Deputy Attorney General James Cole noted that basic phone records collected under Section 215 of the Patriot Act were not protected by Fourth Amendment rights to privacy, citing a 1979 Supreme Court ruling.
In the case, Smith v. Maryland, the justices ruled that information about telephone calls -- such as their time and duration -- was different from the content of the calls and therefore not protected under the Fourth Amendment.
Cole also provided a detailed description of the legal framework of the programs, noting that the anti-terrorism surveillance effort is not "off the books" or "hidden away."

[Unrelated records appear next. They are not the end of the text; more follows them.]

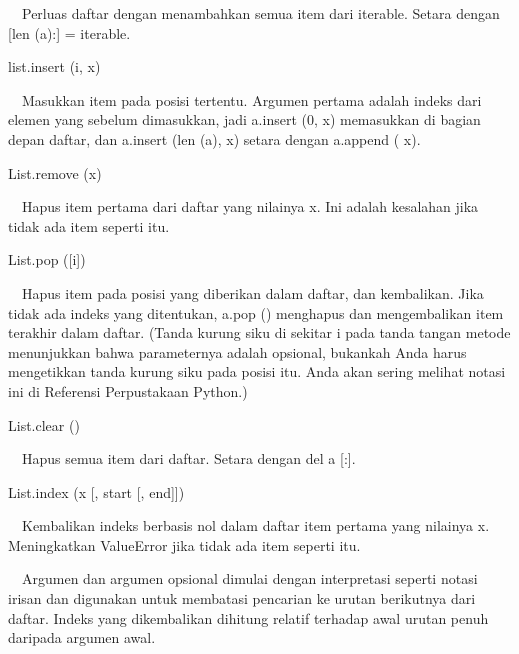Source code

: \documentclass[a4paper,12pt]{report}
\begin{document}
\vspace{12pt}
\noindent 
 $  $ $  $ $  $ $  $Perluas daftar dengan menambahkan semua item dari iterable. Setara dengan [len (a):] = iterable. \par
\vspace{12pt}
\noindent 
list.insert (i, x) \par
\vspace{12pt}
\noindent 
 $  $ $  $ $  $ $  $Masukkan item pada posisi tertentu. Argumen pertama adalah indeks dari elemen yang sebelum dimasukkan, jadi a.insert (0, x) memasukkan di bagian depan daftar, dan a.insert (len (a), x) setara dengan a.append ( x). \par
\vspace{12pt}
\noindent 
List.remove (x) \par
\vspace{12pt}
\noindent 
 $  $ $  $ $  $ $  $Hapus item pertama dari daftar yang nilainya x. Ini adalah kesalahan jika tidak ada item seperti itu. \par
\vspace{12pt}
\noindent 
List.pop ([i]) \par
\vspace{12pt}
\noindent 
 $  $ $  $ $  $ $  $Hapus item pada posisi yang diberikan dalam daftar, dan kembalikan. Jika tidak ada indeks yang ditentukan, a.pop () menghapus dan mengembalikan item terakhir dalam daftar. (Tanda kurung siku di sekitar i pada tanda tangan metode menunjukkan bahwa parameternya adalah opsional, bukankah Anda harus mengetikkan tanda kurung siku pada posisi itu. Anda akan sering melihat notasi ini di Referensi Perpustakaan Python.) \par
\vspace{12pt}
\noindent 
List.clear () \par
\vspace{12pt}
\noindent 
 $  $ $  $ $  $ $  $Hapus semua item dari daftar. Setara dengan del a [:]. \par
\vspace{12pt}
\noindent 
List.index (x [, start [, end]]) \par
\vspace{12pt}
\noindent 
 $  $ $  $ $  $ $  $Kembalikan indeks berbasis nol dalam daftar item pertama yang nilainya x. Meningkatkan ValueError jika tidak ada item seperti itu. \par
\vspace{12pt}
\noindent 
 $  $ $  $ $  $ $  $Argumen dan argumen opsional dimulai dengan interpretasi seperti notasi irisan dan digunakan untuk membatasi pencarian ke urutan berikutnya dari daftar. Indeks yang dikembalikan dihitung relatif terhadap awal urutan penuh daripada argumen awal. \par
\end{document}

"This is part of what government puts together and discusses," he said. "Statutes are passed. It is overseen by three branches of our government -- the Legislature, the Judiciary, and the Executive Branch."
He described the U.S. phone records collected under Section 215 as basic information "just like what you would get in your own phone bill."
"It is the number that was dialed from, the number that was dialed to, the date and the length of time. That's all we get," he said. "We do not get the identity of any of the parties to this phone call. We don't get any cell site or location information as to where any of these phones were located. And, most importantly, and you're probably going to hear this about 100 times today, we don't get any content under this. We don't listen in on anybody's calls under this program at all."
Instead, it takes permission from a special court to get access to further information, based on a verifiable link to a terrorism investigation, Cole explained. Such links have mostly come from another surveillance program that collects communications information of foreign terrorism suspects living overseas.
Critics question the need to store the vast amount of U.S. phone records, saying it creates a database prone to abuses and provides little return for the risk and privacy concerns.
Alexander said Tuesday the phone database played a role in stopping 10 terrorist acts since the 9/11 attacks. At the same time, he and other officials said there were no cases they knew of in which anyone willfully misused the system to access information.
"If you're looking for the needle in a haystack," Cole said, "you have to have the haystack."